The cancel chain propagates from the user interface down to the executing agent.

Dashboard/CLI/API
|
| POST /api/v1/orgs/:customerId/runs/:runId/cancel { force: false }
v
Dashboard's API endpoint
|
| run.cancel.request (WebSocket)
v
Orchestrator
|
| Sets run status to 'cancelling'
| Sends job.cancel { force: false } to agent
v
Agent
|
1. SIGTERM to running step process
2. Wait grace period (default: 30s, configurable per-job)
3. SIGKILL if step hasn't exited
4. Run onCancel hook (if defined)
5. Run cleanup hook (if defined)
6. Report job.status = 'cancelled'
v
Orchestrator
|
| Transitions run from 'cancelling' to 'cancelled'
v
Done
Dashboard/CLI/API
|
| POST /api/v1/orgs/:customerId/runs/:runId/cancel { force: true }
v
Dashboard API -> Orchestrator
|
| Sets run status to 'cancelled' (immediate)
| Sends job.cancel { force: true } to agent
v
Agent
|
1. SIGKILL to running step process (immediate)
2. Skip all hooks (onCancel, cleanup)
3. Report job.status = 'cancelled'
v
Done

The dashboard and CLI implement a two-level cancel pattern:

  1. First cancel request — graceful. The run transitions to cancelling (amber badge). The cancel button changes to “Force cancel” (red).
  2. Second cancel request — force. The run transitions immediately to cancelled. All hooks are skipped.

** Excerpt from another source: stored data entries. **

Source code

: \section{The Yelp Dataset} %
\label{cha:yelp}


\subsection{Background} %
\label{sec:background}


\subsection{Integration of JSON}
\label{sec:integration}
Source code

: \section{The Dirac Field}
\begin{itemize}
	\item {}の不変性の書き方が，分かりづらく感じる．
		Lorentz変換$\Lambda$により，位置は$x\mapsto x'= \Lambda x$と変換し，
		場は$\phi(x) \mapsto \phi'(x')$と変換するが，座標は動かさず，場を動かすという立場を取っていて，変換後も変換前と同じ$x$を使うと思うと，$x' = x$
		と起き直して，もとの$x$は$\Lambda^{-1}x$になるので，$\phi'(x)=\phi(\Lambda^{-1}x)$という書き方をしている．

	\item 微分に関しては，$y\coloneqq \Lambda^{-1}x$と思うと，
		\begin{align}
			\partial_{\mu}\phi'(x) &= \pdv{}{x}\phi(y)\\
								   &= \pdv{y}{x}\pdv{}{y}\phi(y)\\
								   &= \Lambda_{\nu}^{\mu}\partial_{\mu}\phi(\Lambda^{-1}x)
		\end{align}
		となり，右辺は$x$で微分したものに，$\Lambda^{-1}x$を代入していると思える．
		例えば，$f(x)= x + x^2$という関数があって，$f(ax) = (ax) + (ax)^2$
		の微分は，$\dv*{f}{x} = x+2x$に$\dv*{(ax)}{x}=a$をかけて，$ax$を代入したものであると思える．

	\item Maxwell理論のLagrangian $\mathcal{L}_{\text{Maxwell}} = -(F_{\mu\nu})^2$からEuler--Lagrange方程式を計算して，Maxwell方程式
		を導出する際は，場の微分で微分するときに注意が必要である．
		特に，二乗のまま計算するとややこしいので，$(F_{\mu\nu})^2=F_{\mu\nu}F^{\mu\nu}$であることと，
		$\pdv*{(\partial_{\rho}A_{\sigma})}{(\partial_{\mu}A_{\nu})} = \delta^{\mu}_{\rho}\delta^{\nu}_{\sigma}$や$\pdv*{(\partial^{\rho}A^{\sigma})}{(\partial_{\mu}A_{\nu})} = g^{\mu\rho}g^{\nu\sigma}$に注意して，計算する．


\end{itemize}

In the CLI: first Ctrl+C sends graceful cancel, second Ctrl+C sends force cancel.

Hooks execute inside-out, like stack unwinding.

1. Step-level hooks (on the cancelled step):
- onCancel (if step defines one)
- cleanup (if step defines one)
2. Job-level hooks:
- onCancel
- cleanup (always runs)
1. Step-level hooks:
- afterStep (runs after each step, before next step starts)
2. Job-level hooks:
- onSuccess
- cleanup (always runs)
1. Job-level hooks:
- onFailure
- cleanup (always runs)
  • Hooks are observers — they cannot change execution flow. One mechanism per concern: rules for conditional logic, hooks for lifecycle callbacks.
  • Hooks run sequentially after the step exits, not in parallel with the step.
  • cleanup always runs regardless of outcome (success, failure, or graceful cancel), but is skipped on force cancel.
  • afterStep runs immediately after its step, before the next step starts (not deferred).
  • Hook failure changes job status to failed with a compound reason (e.g., “cancelled (onCancel hook failed: timeout)”).

Each hook execution is reported as a separate step in the protocol, with a step_type field distinguishing it from regular steps.

// Agent sends step.status for hook execution
{
type: 'step.status',
runId: 'run-001',
jobId: 'deploy',
stepIndex: 2, // incremented from the last regular step
stepName: 'onCancel',
state: 'running', // or 'success', 'failed'
step_type: 'hook:onCancel', // hook type identifier
}

Valid step_type values:

  • step (default, regular step)
  • hook:onCancel
  • hook:cleanup
  • hook:onSuccess
  • hook:onFailure
  • hook:beforeStep
  • hook:afterStep

Hook steps appear in the dashboard with a distinct visual marker (hook icon) and lighter styling. Each hook gets its own execution_steps row with separate status, timing, and log stream.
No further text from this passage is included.